This past summer, I found myself walking alone along a quiet residential road in Hokkaido, Japan. I was following faded street signs toward a vague idea of my destination, my Google Maps long-forgotton, and I was growing more confident as I heard the distant sound of waves and seagulls drawing near. The small, brightly painted homes petered out, and I finally set my eyes on the ocean as the road sharply turned up the steep slope of a cliff, narrowly carved out between a large cemetery that sprawled across the incline as far as the eye could see. Hundreds of gravestones dotted the cliffside, and I could see people quietly picking their way among them as they visited the resting places of their ancestors. I smelled incense in the air as I started the long trek up the slope, only stopping where the cliff’s highest point jutted out into the ocean.
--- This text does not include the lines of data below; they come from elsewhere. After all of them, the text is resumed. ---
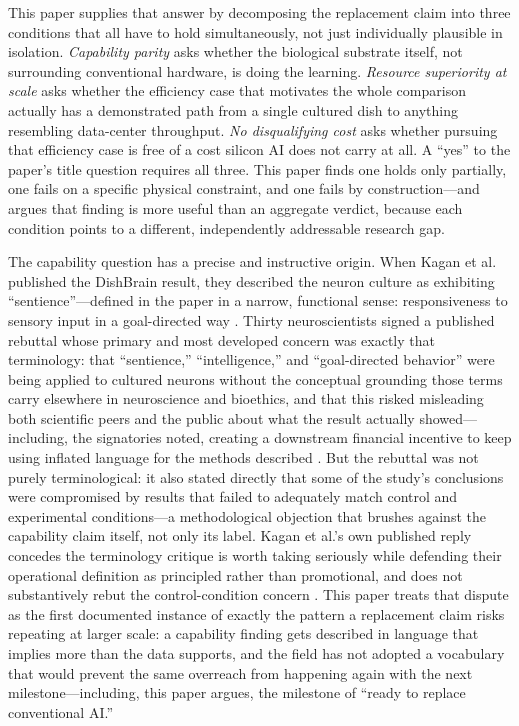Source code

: \documentclass[journal]{IEEEtran}
\begin{document}
This paper supplies that answer by decomposing the replacement claim into three
conditions that all have to hold simultaneously, not just individually plausible in
isolation. \emph{Capability parity} asks whether the biological substrate itself,
not surrounding conventional hardware, is doing the learning. \emph{Resource
superiority at scale} asks whether the efficiency case that motivates the whole
comparison actually has a demonstrated path from a single cultured dish to
anything resembling data-center throughput. \emph{No disqualifying cost} asks
whether pursuing that efficiency case is free of a cost silicon AI does not carry at
all. A ``yes'' to the paper's title question requires all three. This paper finds one
holds only partially, one fails on a specific physical constraint, and one fails by
construction---and argues that finding is more useful than an aggregate verdict, because
each condition points to a different, independently addressable research gap.

The capability question has a precise and instructive origin. When Kagan et al.
published the DishBrain result, they described the neuron culture as exhibiting
``sentience''---defined in the paper in a narrow, functional sense: responsiveness to
sensory input in a goal-directed way \cite{kagan2022dishbrain}. Thirty neuroscientists
signed a published rebuttal whose primary and most developed concern was exactly that
terminology: that ``sentience,'' ``intelligence,'' and ``goal-directed behavior'' were
being applied to cultured neurons without the conceptual grounding those terms carry
elsewhere in neuroscience and bioethics, and that this risked misleading both
scientific peers and the public about what the result actually showed---including,
the signatories noted, creating a downstream financial incentive to keep using
inflated language for the methods described \cite{balci2023response}. But the
rebuttal was not purely terminological: it also stated directly that some of the
study's conclusions were compromised by results that failed to adequately match
control and experimental conditions---a methodological objection that brushes
against the capability claim itself, not only its label. Kagan et al.'s own published
reply concedes the terminology critique is worth taking seriously while defending
their operational definition as principled rather than promotional, and does not
substantively rebut the control-condition concern \cite{kagan2023reply}. This paper
treats that dispute as the first documented instance of exactly the pattern a
replacement claim risks repeating at larger scale: a capability finding gets
described in language that implies more than the data supports, and the field has
not adopted a vocabulary that would prevent the same overreach from happening again
with the next milestone---including, this paper argues, the milestone of ``ready to
replace conventional AI.''
\end{document}

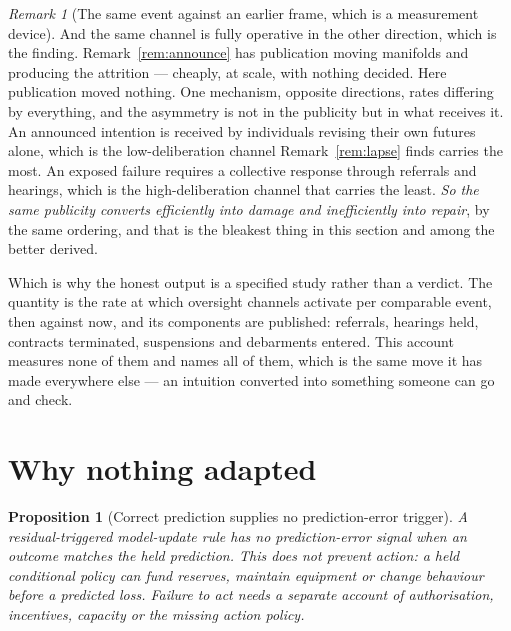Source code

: \documentclass[11pt,a4paper]{article}
\newtheorem{proposition}[definition]{Proposition}
\theoremstyle{remark}
\newtheorem{remark}[definition]{Remark}
\begin{document}
\begin{remark}[The same event against an earlier frame, which is a measurement device]
And the same channel is fully operative in the other direction, which is the finding.
Remark~\ref{rem:announce} has publication moving manifolds and producing the attrition --- cheaply, at
scale, with nothing decided. Here publication moved nothing. One mechanism, opposite directions,
rates differing by everything, and the asymmetry is not in the publicity but in what receives it. An
announced intention is received by individuals revising their own futures alone, which is the
low-deliberation channel Remark~\ref{rem:lapse} finds carries the most. An exposed failure requires a
collective response through referrals and hearings, which is the high-deliberation channel that carries
the least. \emph{So the same publicity converts efficiently into damage and inefficiently into repair},
by the same ordering, and that is the bleakest thing in this section and among the better derived.

Which is why the honest output is a specified study rather than a verdict. The quantity is the
rate at which oversight channels activate per comparable event, then against now, and its components are
published: referrals, hearings held, contracts terminated, suspensions and debarments entered. This
account measures none of them and names all of them, which is the same move it has made everywhere
else --- an intuition converted into something someone can go and check.
\end{remark}

\section{Why nothing adapted}\label{sec:noadapt}
\begin{proposition}[Correct prediction supplies no prediction-error trigger]\label{prop:blind-to-predicted}
A residual-triggered model-update rule has no prediction-error signal when
an outcome matches the held prediction. This does not prevent action:
a held conditional policy can fund reserves, maintain equipment or change
behaviour before a predicted loss. Failure to act needs a separate account
of authorisation, incentives, capacity or the missing action policy.
\end{proposition}
\end{document}
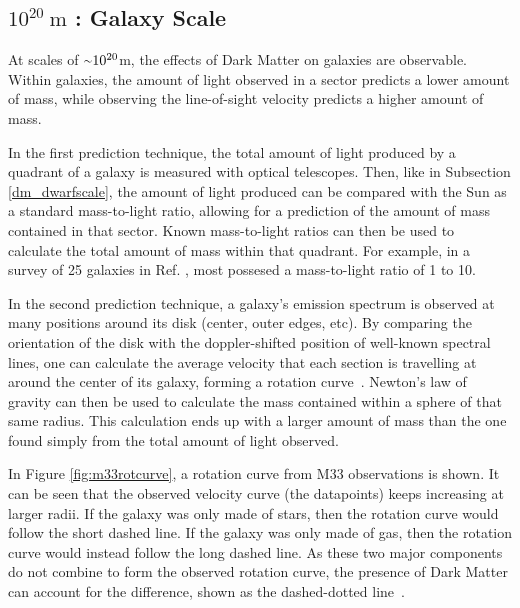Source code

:   \subsection{$10^{20}\:\text{m}$ : Galaxy Scale}
    At scales of $\nicetilde 10^{20}$m, the effects of Dark Matter on galaxies are observable.
    Within galaxies, the amount of light observed in a sector predicts a lower amount of mass, while observing the line-of-sight velocity predicts a higher amount of mass.
    
    In the first prediction technique, the total amount of light produced by a quadrant of a galaxy is measured with optical telescopes.
    Then, like in Subsection \ref{dm_dwarfscale}, the amount of light produced can be compared with the Sun as a standard mass-to-light ratio, allowing for a prediction of the amount of mass contained in that sector.
    Known mass-to-light ratios can then be used to calculate the total amount of mass within that quadrant.
    For example, in a survey of 25 galaxies in Ref. \cite{galaxy_mass_light_ratio}, most possesed a mass-to-light ratio of 1 to 10.

    In the second prediction technique, a galaxy's emission spectrum is observed at many positions around its disk (center, outer edges, etc).
    By comparing the orientation of the disk with the doppler-shifted position of well-known spectral lines, one can calculate the average velocity that each section is travelling at around the center of its galaxy, forming a rotation curve~\cite{rotation_curve_review,spiral_galaxy_rot_curve,milkyway_dm_evidence}.
    Newton's law of gravity can then be used to calculate the mass contained within a sphere of that same radius.
    This calculation ends up with a larger amount of mass than the one found simply from the total amount of light observed.
    
    In Figure \ref{fig:m33rotcurve}, a rotation curve from M33 observations is shown.
    It can be seen that the observed velocity curve (the datapoints) keeps increasing at larger radii.
    If the galaxy was only made of stars, then the rotation curve would follow the short dashed line.
    If the galaxy was only made of gas, then the rotation curve would instead follow the long dashed line.
    As these two major components do not combine to form the observed rotation curve, the presence of Dark Matter can account for the difference, shown as the dashed-dotted line~\cite{m33rotcurve}.
    
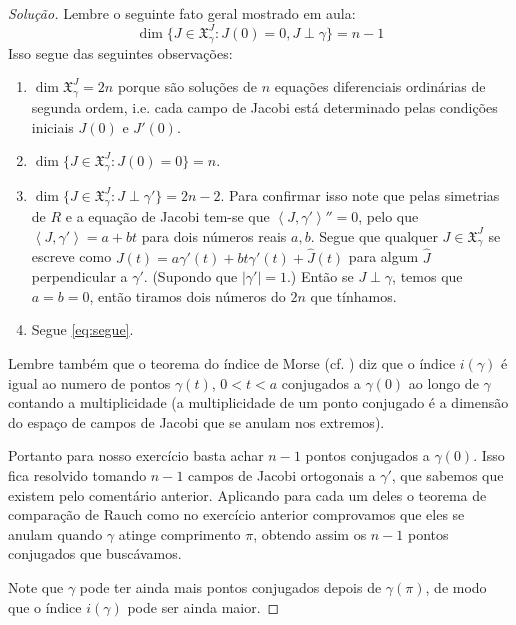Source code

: \begin{proof}[Solução]\leavevmode
Lembre o seguinte fato geral mostrado em aula:
	\begin{equation}\label{eq:segue}\dim\{J \in \mathfrak{X}^J_\gamma:J(0)=0, J \perp \gamma\}=n-1\end{equation}
Isso segue das seguintes observações:
\begin{enumerate}[label=(\alph*)]
\item \(\dim\mathfrak{X}^J_\gamma=2n\) porque são soluções de \(n\) equações diferenciais ordinárias de segunda ordem, i.e. cada campo de Jacobi está determinado pelas condições iniciais \(J(0)\) e \(J'(0)\). 
\item \(\dim \{J \in \mathfrak{X}^J_\gamma:J(0)=0\}=n\).
\item \(\dim \{J \in \mathfrak{X}^J_\gamma:J\perp \gamma'\}=2n-2\). Para confirmar isso note que pelas simetrias de \(R\) e a equação de Jacobi tem-se que \(\left<J,\gamma'\right>''=0\), pelo que \(\left<J,\gamma'\right>=a+bt\) para dois números reais \(a,b\). Segue que qualquer \(J \in \mathfrak{X}^J_\gamma\) se escreve como \(J(t)=a\gamma'(t)+bt\gamma'(t)+\hat{J}(t)\) para algum \(\hat{J}\) perpendicular a  \(\gamma'\). (Supondo que \(|\gamma'|=1\).) Então se \(J \perp \gamma\), temos que  \(a=b=0\), então tiramos dois números do \(2n\) que tínhamos.
\item Segue \cref{eq:segue}.
\end{enumerate}
Lembre também que o teorema do índice de Morse (cf. \cite{doc}) diz que o índice \(i(\gamma)\) é igual ao numero de pontos \(\gamma(t)\), \(0<t<a\) conjugados a \(\gamma(0)\) ao longo de \(\gamma\) contando a multiplicidade (a multiplicidade de um ponto conjugado é a dimensão do espaço de campos de Jacobi que se anulam nos extremos).

Portanto para nosso exercício basta achar \(n-1\) pontos conjugados a \(\gamma(0)\). Isso fica resolvido tomando \(n-1\) campos de Jacobi ortogonais a \(\gamma'\), que sabemos que existem pelo comentário anterior. Aplicando para cada um deles o teorema de comparação de Rauch como no exercício anterior comprovamos que eles se anulam quando \(\gamma\) atinge comprimento \(\pi\), obtendo assim os \(n-1\) pontos conjugados que buscávamos.

Note que \(\gamma\) pode ter ainda mais pontos conjugados depois de \(\gamma(\pi)\), de modo que o índice \(i(\gamma)\) pode ser ainda maior.
\end{proof}

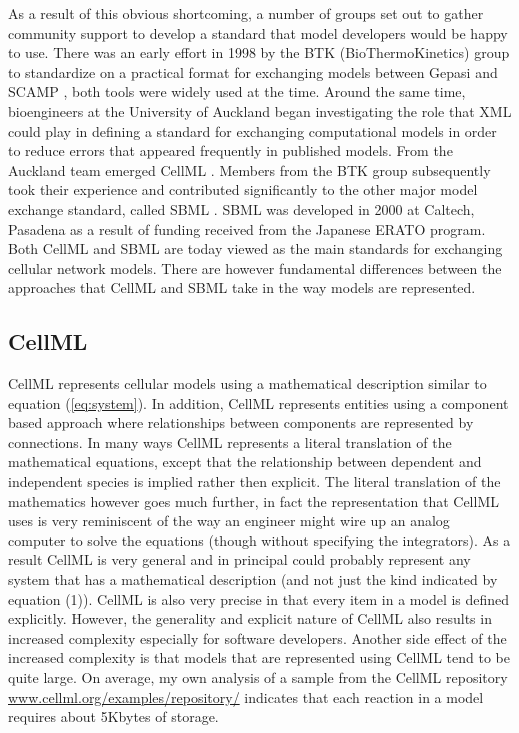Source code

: \documentclass[12pt]{article}
\begin{document}
As a result of this obvious shortcoming, a number of groups set
out to gather community support to develop a standard that model
developers would be happy to use.  There was an early effort in
1998 by the BTK (BioThermoKinetics) group to standardize on a
practical format for exchanging models between Gepasi
\cite{Gepasi:1993} and SCAMP \cite{SauroF91}, both tools were
widely used at the time. Around the same time, bioengineers at the
University of Auckland began investigating the role that XML \cite{harold:2001} could
play in defining a standard for exchanging computational models in
order to reduce errors that appeared frequently in published
models. From the Auckland team emerged CellML
\cite{LloydCellML2004}. Members from the BTK group subsequently
took their experience and contributed significantly to the other
major model exchange standard, called SBML \cite{hucka:2002d}.
SBML was developed in 2000 at Caltech, Pasadena as a result of
funding received from the Japanese ERATO program. Both CellML and
SBML are today viewed as the main standards for exchanging
cellular network models. There are however fundamental differences
between the approaches that CellML and SBML take in the way models
are represented.


\subsection{CellML}

CellML \cite{LloydCellML2004} represents cellular models using a
mathematical description similar to equation (\ref{eq:system}). In
addition, CellML represents entities using a component based
approach where relationships between components are represented by
connections. In many ways CellML represents a literal translation
of the mathematical equations, except that the relationship
between dependent and independent species is implied rather then
explicit. The literal translation of the mathematics however goes
much further, in fact the representation that CellML uses is very
reminiscent of the way an engineer might wire up an analog
computer to solve the equations (though without specifying the integrators). As a result CellML is very general and in principal could probably represent any system that
has a mathematical description (and not just the kind indicated by equation (1)). CellML is also very precise in that every item in a model is defined explicitly. However, the
generality and explicit nature of CellML also results in
increased complexity especially for software developers. Another
side effect of the increased complexity is that models that are
represented using CellML tend to be quite large. On average, my
own analysis of a sample from the CellML repository \url{www.cellml.org/examples/repository/}
indicates that each reaction in a model requires about 5Kbytes of
storage.
\end{document}
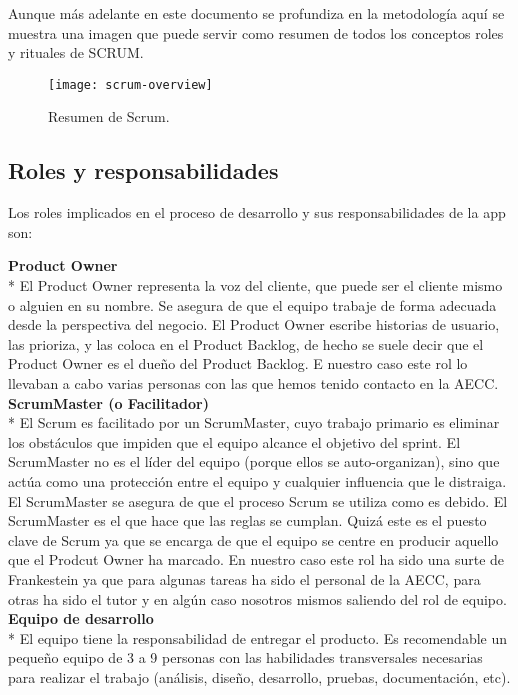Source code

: \documentclass[../pfc.tex]{subfiles}
\begin{document}
	Aunque más adelante en este documento se profundiza en la metodología aquí se muestra una imagen que puede servir como resumen de todos los conceptos roles y rituales de SCRUM.
	
		\begin{figure}[h]
			\centering
			\texttt{[image: scrum-overview]}
			\caption{Resumen de Scrum.}
			\label{fig:Resumen de Scrum}
		\end{figure}
	
	\subsection{Roles y responsabilidades}
	Los roles  implicados en el proceso de desarrollo y sus responsabilidades   de la app son:

	\textbf{Product Owner}\\*
	El Product Owner representa la voz del cliente, que puede ser el cliente mismo o alguien en su nombre. Se asegura de que el equipo trabaje de forma adecuada desde la perspectiva del negocio. El Product Owner escribe historias de usuario, las prioriza, y las coloca en el Product Backlog, de hecho se suele decir que el Product Owner es el dueño del Product Backlog. E nuestro caso este rol lo llevaban a cabo varias personas con las que hemos tenido contacto en la AECC.\\
	
	\textbf{ScrumMaster (o Facilitador)}\\*
	El Scrum es facilitado por un ScrumMaster, cuyo trabajo primario es eliminar los obstáculos que impiden que el equipo alcance el objetivo del sprint. El ScrumMaster no es el líder del equipo (porque ellos se auto-organizan), sino que actúa como una protección entre el equipo y cualquier influencia que le distraiga. El ScrumMaster se asegura de que el proceso Scrum se utiliza como es debido. El ScrumMaster es el que hace que las reglas se cumplan. Quizá este es el puesto clave de Scrum ya que se encarga de que el equipo se centre en producir aquello que el Prodcut Owner ha marcado. En nuestro caso este rol ha sido una surte de Frankestein ya que para algunas tareas ha sido el personal de la AECC, para otras ha sido el tutor y en algún caso nosotros mismos saliendo del rol de equipo. \\
	
	\textbf{Equipo de desarrollo}\\*
	El equipo tiene la responsabilidad de entregar el producto. Es recomendable un pequeño equipo de 3 a 9 personas con las habilidades transversales necesarias para realizar el trabajo (análisis, diseño, desarrollo, pruebas, documentación, etc).\\
	
\end{document}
I stayed there for as long as I dared, trying to ingrain the sensation of the wind on my skin, the humid sea air hanging heavy on my clothes and the feeling of awe that swelled under my ribcage as I gazed out across Cape Tachimachi.
I can’t fully describe the feeling I had when I set out on my own that day. My footsteps felt insignificant against the cracked pavement that led me to the cliff’s edge, like a ship passing silently in the night, as I came and left with no evidence of my ever being there, except for a couple of photos and memories. I was utterly alone, thousands of miles away from home or friends, yet I don’t think I’ve ever breathed easier in my entire life.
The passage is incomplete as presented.